Data Mining Column Content Types

Analysis Services

Analysis Services

Data Mining Column Content Types

There are five basic column content types, each of which is described later in this topic. Do not confuse column content type with column data type; a column content type provides the role that a column fulfills for a data mining model. A key column, for example, can have a column data type of LONG or TEXT and still serve the role of key column. Attribute and table columns, two column types discussed later in this topic, can also be used as prediction columns.

The column types and their associated properties allow the data mining algorithm provider to make some sense of the training data provided to it during the training process.

The following case diagram is used later in the topic to explain column types.

For more information about cases, see Introduction to Data Mining Models.

Key Columns

A key column (or columns) uniquely identifies a row. For example, the CustomerID and OrderItemID columns in the case diagram represent key columns. A case may be uniquely identified by one or more key columns.

Attribute Columns

Attribute columns provide information about direct attributes of the case. In the case diagram, the Age and Gender columns both represent attribute columns. An attribute column is further defined by a domain and handling hints.

Domains

A domain, or the set of possible values that can appear in the attribute column, further defines attribute columns. Domains are classified into a few simple groups, detailed in the following list.

DISCRETE

The values for the attribute column are discrete; this is the simplest form of attribute column. The Gender column in the case diagram represents a typical discrete attribute column, in that the data represents a finite, counted number of gender categories. The values in a discrete attribute column do not imply ordered data, even if numeric; the values are clearly separated, with no possibility of fractional values. Telephone area codes are a good example of numeric discrete data.

ORDERED

The values for the attribute column define an ordered set. Although there is an ordered set, no distance or magnitude information is implied. For example, if an ordered attribute column supplying information about a ranking of skill levels ranging from one to five is defined, there is no relative value between skill levels; a skill level of five is not necessarily five times better than a skill level of one. Ordered attribute columns are also considered to be discrete in terms of content type.

CYCLICAL

The values for the attribute column define a cyclical ordered set. An example of a cyclical ordered set is the numbered days of the week, as day number one follows day number seven.
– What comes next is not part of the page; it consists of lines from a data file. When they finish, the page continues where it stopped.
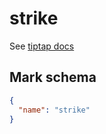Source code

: # strike

See [tiptap docs](https://tiptap.dev/api/marks/subscript)

## Mark schema

```json
{
  "name": "strike"
}
```
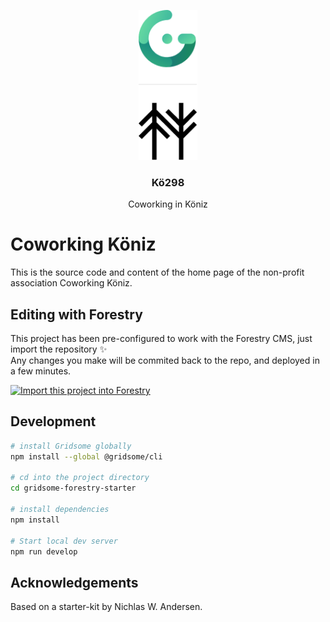 <p align="center">
  <img src="static/gridsome-forestry.png" height="240">
  <h3 align="center">Kö298</h3>
  <p align="center">Coworking in Köniz<p>
</p>

# Coworking Köniz

This is the source code and content of the home page of the non-profit association Coworking Köniz.

## Editing with Forestry

This project has been pre-configured to work with the Forestry CMS, just import the repository ✨  
Any changes you make will be commited back to the repo, and deployed in a few minutes.

<p>
  <a href="https://app.forestry.io/quick-start?repo=itsnwa/gridsome-forestry-starter&amp;provider=github&amp;engine=vuepress" rel="nofollow"><img src="https://camo.githubusercontent.com/2455e97e4e989374a355fb0bea7ad364f2561c92/68747470733a2f2f6173736574732e666f7265737472792e696f2f696d706f72742d746f2d666f7265737472794b2e737667" alt="Import this project into Forestry" data-canonical-src="https://assets.forestry.io/import-to-forestryK.svg" style="max-width:100%;"></a>
</p>


## Development

```bash
# install Gridsome globally
npm install --global @gridsome/cli

# cd into the project directory
cd gridsome-forestry-starter

# install dependencies
npm install

# Start local dev server
npm run develop
```


## Acknowledgements

Based on a starter-kit by Nichlas W. Andersen.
Cyclical attribute columns are considered both ordered and discrete in terms of content type.

CONTINUOUS

The values for the attribute column define a continuous curve set. The values in the continuous curve are naturally ordered and have implicit distance and magnitude semantics. Unlike a discrete column, which represents finite, counted data, a continuous column represents measurement data with possibly infinite fractions of values. The Age column in the case diagram is an example of a continuous attribute column; the values in this column represent a measurement, in years, that could be represented by an infinite number of fractional values, such as 21.1, 21.003, and so on.

DISCRETIZED

The values for the attribute column define an ordered set transformed and modeled from continuous data supplied to the model. Some data mining algorithm providers cannot accept continuous attribute columns as input, or they may not be able to predict continuous values. For these cases, columns that have continuous domains can be employed as discretized attribute columns, in which the continuous values are grouped into discrete categories, so that the continuous data can be treated as discrete data for the purpose of analysis. For some data mining algorithm providers, discretized columns can take arguments to override default discretization behavior. The following list details currently supported discretization behavior flags.

AUTOMATIC
The data mining algorithm provider selects its default discretization method.
EQUAL_AREAS
The data mining algorithm provider attempts to divide the data into groups containing an equal number of continuous values. This method is best used for normal distribution curves, but will not work well for a high count of values in a narrow group in the continuous data. For example, if half of the order items specified in the case diagram are free, or have a Cost value of zero, then half the data is under a single point in the curve. For such a distribution, this method attempts to break such data up as part of establishing equal area discretization into multiple areas, producing undesirable results.
THRESHOLDS
The data mining algorithm provider attempts to divide the data into groups by reviewing the curve of the continuous data and searching for inflection points; this works well for continuous data that does not conform to a normal distribution, as the inflection points of such data can suggest reasonable boundaries for discretization.
CLUSTERS
The data mining algorithm provider attempts to divide the data into groups by sampling the training data, initializing to a number of random points, and running several iterations of the Expectation-Maximization (EM) clustering algorithm. This method is beneficial in that it will work on any distribution curve, but is more expensive in terms of processing time.

SEQUENCE_TIME

The values for the attribute column represent time measurement units. A time column does not have to contain a data type of any particular format; for example, a number representing periods or quarters is acceptable. The sequence time attribute column is typically used to associate a sequence time with individual attribute values such as purchase time.

Distributions

The domain of an attribute column classified as Continuous can also have a distribution associated with it. This is information given to the data mining algorithm provider describing the expected distribution of the column values that will be inserted into the model when trained. Specific values may be known to have typical distributions. For some algorithms, it is particularly beneficial to know the distribution ahead of time. If the distribution is not known or is not given, the provider may assume whatever distribution it finds convenient. Examples and diagrams of some distribution flags are included in the following table.

Diagram Distribution
NORMAL

The values for the continuous attribute column form a histogram with a normal Gaussian distribution. For example, income values may form such a distribution curve.

LOG_NORMAL

The values for the continuous attribute column form a Gaussian distribution histogram with all values greater than zero, where the curve possesses an elongated upper tail and a skew toward the low end of the curve. The quantity associated with the number of order items purchased would follow this curve if a value of zero is not explicitly recorded and most consumers tend to buy smaller numbers of the order item.

UNIFORM

The values for the continuous attribute column form a flat curve, in which all values are equally likely.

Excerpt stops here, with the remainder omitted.